PROBLEM REQUIREMENTS:
Lines in which "Recommended" appears should be pulled from the data below.

*** INPUT FOR THIS TASK ***

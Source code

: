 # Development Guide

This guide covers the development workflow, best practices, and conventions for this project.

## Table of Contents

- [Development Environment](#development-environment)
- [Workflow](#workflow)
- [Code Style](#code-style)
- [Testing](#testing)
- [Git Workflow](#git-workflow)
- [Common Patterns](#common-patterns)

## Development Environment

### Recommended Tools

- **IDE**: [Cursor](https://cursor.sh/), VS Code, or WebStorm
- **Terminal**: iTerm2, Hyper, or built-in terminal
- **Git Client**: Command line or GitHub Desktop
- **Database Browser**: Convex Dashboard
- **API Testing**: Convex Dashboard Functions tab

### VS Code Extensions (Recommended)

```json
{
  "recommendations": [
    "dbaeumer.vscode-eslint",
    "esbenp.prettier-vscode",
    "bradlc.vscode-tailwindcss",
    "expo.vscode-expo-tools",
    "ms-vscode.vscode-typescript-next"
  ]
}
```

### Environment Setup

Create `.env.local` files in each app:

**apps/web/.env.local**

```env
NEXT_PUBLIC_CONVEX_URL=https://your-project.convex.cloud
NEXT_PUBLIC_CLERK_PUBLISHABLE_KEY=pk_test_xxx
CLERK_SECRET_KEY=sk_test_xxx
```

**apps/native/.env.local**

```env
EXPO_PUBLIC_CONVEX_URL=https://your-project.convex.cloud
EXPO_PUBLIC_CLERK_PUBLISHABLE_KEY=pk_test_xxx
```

***
*** INPUT FOR THIS TASK ***

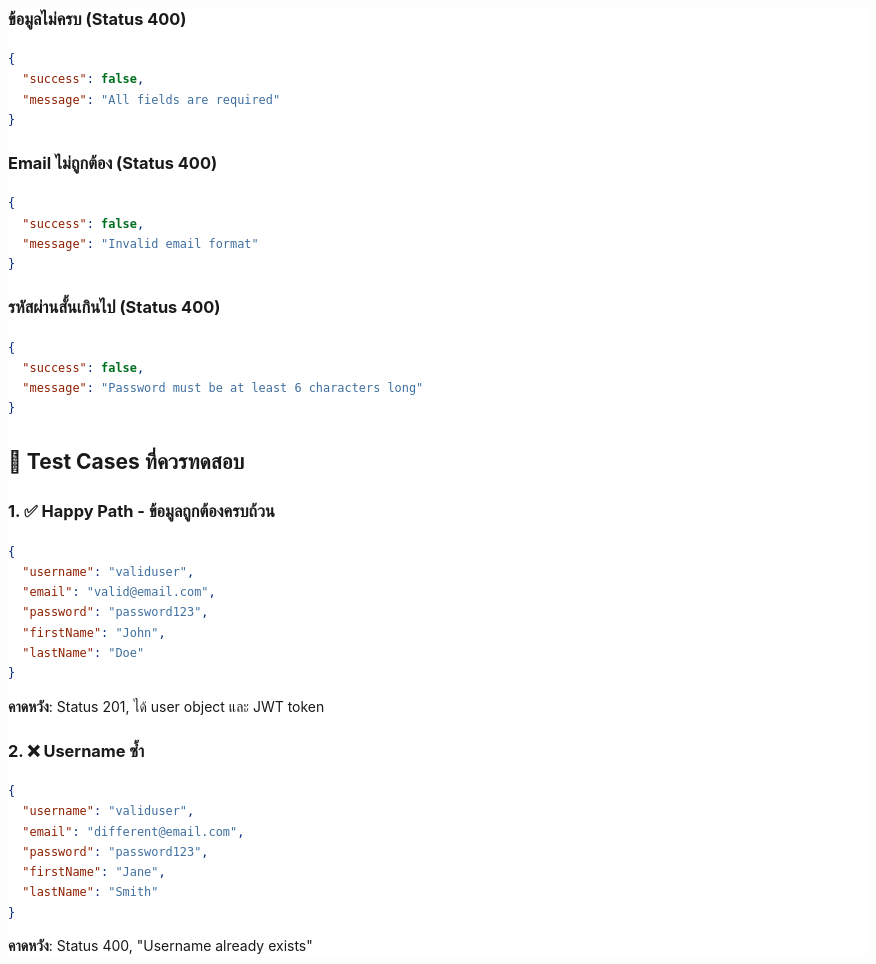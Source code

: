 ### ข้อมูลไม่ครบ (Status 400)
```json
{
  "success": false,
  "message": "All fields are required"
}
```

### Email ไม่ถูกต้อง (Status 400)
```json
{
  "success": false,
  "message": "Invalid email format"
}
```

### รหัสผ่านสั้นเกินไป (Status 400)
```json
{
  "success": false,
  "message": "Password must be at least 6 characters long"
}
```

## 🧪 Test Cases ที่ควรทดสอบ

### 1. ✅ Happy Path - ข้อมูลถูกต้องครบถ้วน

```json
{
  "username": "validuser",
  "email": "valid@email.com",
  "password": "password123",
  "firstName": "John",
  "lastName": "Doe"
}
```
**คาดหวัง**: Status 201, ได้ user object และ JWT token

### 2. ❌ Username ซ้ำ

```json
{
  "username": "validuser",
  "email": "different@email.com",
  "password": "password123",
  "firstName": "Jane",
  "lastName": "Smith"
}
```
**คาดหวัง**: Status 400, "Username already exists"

***
*** INPUT FOR THIS TASK ***

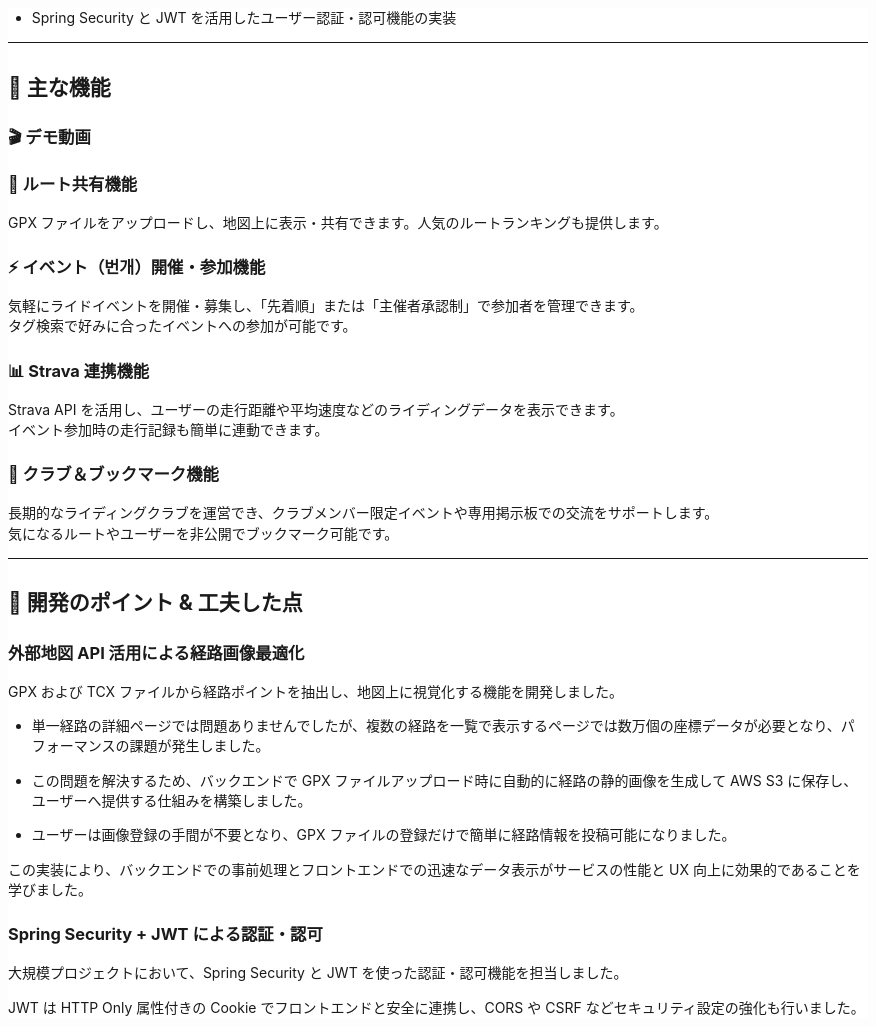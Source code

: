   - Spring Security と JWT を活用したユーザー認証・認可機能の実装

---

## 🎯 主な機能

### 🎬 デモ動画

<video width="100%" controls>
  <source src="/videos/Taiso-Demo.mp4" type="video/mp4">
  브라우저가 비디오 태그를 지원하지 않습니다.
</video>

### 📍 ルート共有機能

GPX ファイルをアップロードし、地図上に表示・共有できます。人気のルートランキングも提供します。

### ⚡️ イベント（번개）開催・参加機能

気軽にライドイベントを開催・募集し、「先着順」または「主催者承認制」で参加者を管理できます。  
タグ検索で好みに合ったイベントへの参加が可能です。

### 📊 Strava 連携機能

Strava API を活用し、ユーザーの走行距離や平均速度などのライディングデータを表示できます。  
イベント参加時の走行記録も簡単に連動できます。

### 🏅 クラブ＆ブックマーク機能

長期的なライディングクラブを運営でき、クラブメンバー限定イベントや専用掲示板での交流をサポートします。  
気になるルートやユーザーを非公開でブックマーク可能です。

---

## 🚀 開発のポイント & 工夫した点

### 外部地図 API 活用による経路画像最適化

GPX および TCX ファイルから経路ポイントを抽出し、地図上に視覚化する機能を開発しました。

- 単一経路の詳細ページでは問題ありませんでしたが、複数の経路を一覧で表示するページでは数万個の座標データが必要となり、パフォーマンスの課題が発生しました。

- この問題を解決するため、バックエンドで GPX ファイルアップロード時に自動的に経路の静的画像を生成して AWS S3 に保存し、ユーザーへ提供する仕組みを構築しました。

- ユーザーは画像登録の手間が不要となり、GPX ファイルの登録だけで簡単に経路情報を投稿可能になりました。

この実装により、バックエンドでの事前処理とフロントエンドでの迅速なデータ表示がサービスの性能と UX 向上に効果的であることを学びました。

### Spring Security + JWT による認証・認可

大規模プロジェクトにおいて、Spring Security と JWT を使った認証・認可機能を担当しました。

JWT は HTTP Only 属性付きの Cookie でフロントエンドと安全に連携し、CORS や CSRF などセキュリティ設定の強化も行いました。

***

EXERCISE SOLUTION:
### Recommended Tools
### VS Code Extensions (Recommended)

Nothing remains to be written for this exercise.